Obiettivamente i numeri parlano chiaro. Il Sudafrica è un Paese con un alto tasso di omicidi, rapine e di micro- criminalità. Quindi non posso certo affermare che la città non sia pericolosa; peraltro negli ultimi mesi il trend non è positivo. A Cape Town stanno aumentando gli episodi criminali: purtroppo non soltanto nelle Township o nelle zone più degradate, ma anche in città.
Per fortuna a me non è mai capitato nulla in questi anni, ma come Consolato sentiamo che questi episodi succedono. Allo stesso tempo mi sento di dire che è una pericolosità che non si percepisce in modo palpabile perché se si gira di giorno, in gruppo, si può andare in centro anche a piedi. Consiglio di frequentare i quartieri più sicuri, muoversi con la macchina e non muoversi da soli nelle ore notturne.

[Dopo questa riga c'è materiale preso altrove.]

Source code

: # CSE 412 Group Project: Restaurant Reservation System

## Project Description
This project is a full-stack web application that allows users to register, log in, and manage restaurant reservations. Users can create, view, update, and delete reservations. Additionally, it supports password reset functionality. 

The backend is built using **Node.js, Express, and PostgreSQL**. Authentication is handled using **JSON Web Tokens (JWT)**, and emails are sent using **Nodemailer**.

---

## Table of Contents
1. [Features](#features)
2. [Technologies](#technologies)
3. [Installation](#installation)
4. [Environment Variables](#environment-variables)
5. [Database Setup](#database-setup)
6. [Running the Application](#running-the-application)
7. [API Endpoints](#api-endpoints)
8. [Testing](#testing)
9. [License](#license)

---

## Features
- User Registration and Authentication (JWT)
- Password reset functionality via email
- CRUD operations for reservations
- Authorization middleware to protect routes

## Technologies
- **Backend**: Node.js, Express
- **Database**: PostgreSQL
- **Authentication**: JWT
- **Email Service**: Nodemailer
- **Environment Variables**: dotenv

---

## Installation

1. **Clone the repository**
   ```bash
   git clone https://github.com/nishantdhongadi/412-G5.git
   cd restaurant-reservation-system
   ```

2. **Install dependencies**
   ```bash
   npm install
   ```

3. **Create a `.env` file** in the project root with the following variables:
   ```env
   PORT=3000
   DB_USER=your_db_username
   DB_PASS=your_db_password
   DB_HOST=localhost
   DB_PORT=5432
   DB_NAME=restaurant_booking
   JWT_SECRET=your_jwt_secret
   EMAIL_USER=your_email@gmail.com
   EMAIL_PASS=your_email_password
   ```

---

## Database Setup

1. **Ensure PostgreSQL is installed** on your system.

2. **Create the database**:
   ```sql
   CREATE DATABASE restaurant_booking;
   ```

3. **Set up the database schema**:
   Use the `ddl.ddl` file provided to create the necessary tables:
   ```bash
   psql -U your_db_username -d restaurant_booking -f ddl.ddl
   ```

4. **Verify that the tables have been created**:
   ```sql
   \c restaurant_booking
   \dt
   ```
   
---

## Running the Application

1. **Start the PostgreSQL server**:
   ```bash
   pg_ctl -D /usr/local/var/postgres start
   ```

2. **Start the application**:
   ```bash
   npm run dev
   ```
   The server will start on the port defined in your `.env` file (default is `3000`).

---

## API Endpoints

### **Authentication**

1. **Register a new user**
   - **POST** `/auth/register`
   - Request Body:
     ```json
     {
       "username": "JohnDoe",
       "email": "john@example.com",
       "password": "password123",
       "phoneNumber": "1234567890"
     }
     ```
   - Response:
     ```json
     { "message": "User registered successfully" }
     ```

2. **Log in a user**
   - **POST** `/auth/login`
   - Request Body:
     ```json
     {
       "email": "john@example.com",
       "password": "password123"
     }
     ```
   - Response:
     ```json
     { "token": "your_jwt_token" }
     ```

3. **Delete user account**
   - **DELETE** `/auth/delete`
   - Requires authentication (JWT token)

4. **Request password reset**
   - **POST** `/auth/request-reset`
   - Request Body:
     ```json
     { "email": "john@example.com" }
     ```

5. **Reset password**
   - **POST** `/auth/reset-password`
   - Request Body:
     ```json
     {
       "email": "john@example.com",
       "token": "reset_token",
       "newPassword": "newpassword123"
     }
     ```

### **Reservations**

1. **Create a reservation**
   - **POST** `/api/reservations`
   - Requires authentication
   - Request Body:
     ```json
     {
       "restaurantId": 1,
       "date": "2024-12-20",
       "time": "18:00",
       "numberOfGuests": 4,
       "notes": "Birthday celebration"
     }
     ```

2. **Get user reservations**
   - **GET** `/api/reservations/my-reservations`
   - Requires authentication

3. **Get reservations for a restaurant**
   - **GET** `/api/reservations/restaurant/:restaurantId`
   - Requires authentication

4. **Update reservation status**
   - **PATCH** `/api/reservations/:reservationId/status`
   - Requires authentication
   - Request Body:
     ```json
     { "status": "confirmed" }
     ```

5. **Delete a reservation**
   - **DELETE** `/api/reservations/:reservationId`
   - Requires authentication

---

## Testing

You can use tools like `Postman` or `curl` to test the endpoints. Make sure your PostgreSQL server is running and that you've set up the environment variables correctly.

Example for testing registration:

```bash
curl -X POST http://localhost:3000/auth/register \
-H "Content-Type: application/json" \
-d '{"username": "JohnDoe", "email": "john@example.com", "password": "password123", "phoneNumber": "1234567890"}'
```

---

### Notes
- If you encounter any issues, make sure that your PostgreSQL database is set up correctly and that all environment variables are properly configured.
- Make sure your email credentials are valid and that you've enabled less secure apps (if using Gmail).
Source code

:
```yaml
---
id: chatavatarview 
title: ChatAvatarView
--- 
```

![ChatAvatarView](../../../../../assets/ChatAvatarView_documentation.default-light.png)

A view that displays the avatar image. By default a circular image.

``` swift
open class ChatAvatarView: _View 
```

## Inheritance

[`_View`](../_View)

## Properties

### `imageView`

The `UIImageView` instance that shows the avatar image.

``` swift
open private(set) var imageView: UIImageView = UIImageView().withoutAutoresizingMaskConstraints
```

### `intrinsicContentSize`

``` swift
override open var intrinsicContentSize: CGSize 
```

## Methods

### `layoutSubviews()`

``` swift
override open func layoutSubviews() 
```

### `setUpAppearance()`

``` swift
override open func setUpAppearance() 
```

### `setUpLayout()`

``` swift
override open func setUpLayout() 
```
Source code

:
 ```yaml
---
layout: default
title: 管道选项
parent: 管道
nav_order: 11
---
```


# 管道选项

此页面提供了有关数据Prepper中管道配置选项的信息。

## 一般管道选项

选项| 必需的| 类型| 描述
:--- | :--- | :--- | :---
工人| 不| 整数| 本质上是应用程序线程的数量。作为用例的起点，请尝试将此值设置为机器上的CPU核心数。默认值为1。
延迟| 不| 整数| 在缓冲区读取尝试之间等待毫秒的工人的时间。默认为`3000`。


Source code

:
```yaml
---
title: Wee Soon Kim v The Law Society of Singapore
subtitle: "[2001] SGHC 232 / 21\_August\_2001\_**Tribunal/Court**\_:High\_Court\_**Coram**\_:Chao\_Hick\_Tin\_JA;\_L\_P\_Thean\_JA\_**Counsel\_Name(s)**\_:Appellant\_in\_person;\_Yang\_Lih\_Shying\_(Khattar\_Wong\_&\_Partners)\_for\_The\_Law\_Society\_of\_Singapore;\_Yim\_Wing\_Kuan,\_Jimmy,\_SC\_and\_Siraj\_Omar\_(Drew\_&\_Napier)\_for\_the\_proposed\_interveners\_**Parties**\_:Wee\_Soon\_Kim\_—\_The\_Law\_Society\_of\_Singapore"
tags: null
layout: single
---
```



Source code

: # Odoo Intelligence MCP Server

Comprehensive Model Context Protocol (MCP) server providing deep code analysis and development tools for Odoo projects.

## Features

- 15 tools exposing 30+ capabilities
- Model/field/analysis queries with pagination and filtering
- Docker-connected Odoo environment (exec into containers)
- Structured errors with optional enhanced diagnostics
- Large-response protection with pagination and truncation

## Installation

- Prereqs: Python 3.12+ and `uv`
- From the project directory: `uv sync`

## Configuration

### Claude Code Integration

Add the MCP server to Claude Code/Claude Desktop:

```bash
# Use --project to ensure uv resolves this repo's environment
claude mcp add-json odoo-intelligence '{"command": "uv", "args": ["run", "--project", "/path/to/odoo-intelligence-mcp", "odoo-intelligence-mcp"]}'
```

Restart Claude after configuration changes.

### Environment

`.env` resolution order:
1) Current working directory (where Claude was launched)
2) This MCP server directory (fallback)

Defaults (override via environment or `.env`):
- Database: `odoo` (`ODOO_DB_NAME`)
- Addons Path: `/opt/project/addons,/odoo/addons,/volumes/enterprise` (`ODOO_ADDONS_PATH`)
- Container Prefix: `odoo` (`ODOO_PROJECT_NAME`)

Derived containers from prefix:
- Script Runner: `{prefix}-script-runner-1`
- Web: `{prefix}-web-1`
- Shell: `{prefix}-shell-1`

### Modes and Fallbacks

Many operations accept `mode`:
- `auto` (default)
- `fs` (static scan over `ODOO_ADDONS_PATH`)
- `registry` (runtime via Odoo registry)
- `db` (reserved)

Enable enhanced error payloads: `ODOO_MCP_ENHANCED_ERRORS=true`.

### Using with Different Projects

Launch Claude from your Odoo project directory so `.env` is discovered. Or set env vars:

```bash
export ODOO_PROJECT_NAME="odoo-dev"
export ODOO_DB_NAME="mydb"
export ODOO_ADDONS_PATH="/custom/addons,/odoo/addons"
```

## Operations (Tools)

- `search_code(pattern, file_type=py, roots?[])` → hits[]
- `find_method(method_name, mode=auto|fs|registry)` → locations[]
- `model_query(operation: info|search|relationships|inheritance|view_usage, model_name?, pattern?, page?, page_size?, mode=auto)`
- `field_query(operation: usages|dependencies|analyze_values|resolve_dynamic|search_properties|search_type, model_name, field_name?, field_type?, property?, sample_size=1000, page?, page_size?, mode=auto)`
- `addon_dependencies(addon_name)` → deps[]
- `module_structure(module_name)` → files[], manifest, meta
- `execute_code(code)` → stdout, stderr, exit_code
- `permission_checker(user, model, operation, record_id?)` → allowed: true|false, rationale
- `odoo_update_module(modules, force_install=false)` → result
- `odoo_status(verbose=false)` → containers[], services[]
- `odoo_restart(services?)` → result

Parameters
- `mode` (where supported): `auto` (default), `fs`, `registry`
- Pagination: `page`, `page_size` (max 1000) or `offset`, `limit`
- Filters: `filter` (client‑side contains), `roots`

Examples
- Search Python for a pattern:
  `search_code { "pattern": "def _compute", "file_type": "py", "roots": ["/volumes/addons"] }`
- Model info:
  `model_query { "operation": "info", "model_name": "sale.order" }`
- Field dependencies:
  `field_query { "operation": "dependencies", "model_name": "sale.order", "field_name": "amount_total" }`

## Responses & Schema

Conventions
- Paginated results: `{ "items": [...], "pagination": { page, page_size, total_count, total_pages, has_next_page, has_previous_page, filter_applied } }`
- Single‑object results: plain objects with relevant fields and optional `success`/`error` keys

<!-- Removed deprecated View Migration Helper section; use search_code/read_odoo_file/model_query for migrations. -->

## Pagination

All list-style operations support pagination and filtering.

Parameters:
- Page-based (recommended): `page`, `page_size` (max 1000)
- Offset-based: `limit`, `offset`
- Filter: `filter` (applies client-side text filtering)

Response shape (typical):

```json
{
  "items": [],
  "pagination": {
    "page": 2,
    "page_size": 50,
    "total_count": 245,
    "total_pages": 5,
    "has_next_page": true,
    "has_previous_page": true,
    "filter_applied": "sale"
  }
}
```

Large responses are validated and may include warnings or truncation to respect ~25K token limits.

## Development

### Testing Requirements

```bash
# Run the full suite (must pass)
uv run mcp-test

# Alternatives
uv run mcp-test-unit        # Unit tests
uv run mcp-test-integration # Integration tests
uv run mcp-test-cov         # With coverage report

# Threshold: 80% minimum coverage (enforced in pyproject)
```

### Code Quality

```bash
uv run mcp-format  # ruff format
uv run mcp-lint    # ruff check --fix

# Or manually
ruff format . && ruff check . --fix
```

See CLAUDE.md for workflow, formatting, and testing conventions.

Se si ha buon senso Cape Town è una città molto vivibile.
Non sconsiglierei di venire né ai turisti né alle persone che vogliono trasferirsi, però non bisogna dimenticare che rimane una città con fortissime diseguaglianze sociali e quindi la criminalità è reale. La città è percepita come una città rilassata, come una bolla all’interno del Continente africano, e questo fa sì che si abbassi un po’ la guardia; il turista magari si beve una birra in più o rimane in spiaggia di notte: sono tutte cose che è meglio evitare. È una città che si può vivere, visitare, abitare, ma con attenzione.
- Quali sono i suoi tre luoghi del cuore di Cape Town?
In primo luogo, la spiaggia di Beta Beach, un piccolo tratto di litorale vicino Camps Bay, che mi fece conoscere una persona a me molto cara. É vicina alla mia precedente casa e quando potevo, uscendo dall’ufficio d’estate, mi godevo lì il tramonto. Ho passato lì momenti molto belli.
Un luogo invece più legato alla città è il Tennis Club di Gardens che è proprio di fronte a casa mia. Qui vale la regola del “Social”, ossia andare lì il sabato e senza prenotazione né preavviso formare le squadre di tennis, o bere una birra in modo molto rilassato. Come fosse una piazza, dove si può andare senza prenotare e senza invito.
Il terzo luogo del cuore è la strada che connette Camps Bay a Lladudno Beach, verso Hout Bay. Una strada meravigliosa. Mi ricordo come fosse ieri quando l’ho percorsa con la macchina la prima volta. Mi diede un senso di grandissima libertà, di bellezza, di contatto con il mare, quell’odore fortissimo di salsedine, una luce speciale che solo Cape Town può regalare.
Ringraziamo di cuore il Console Tagliaferri per la sua cortese disponibilità.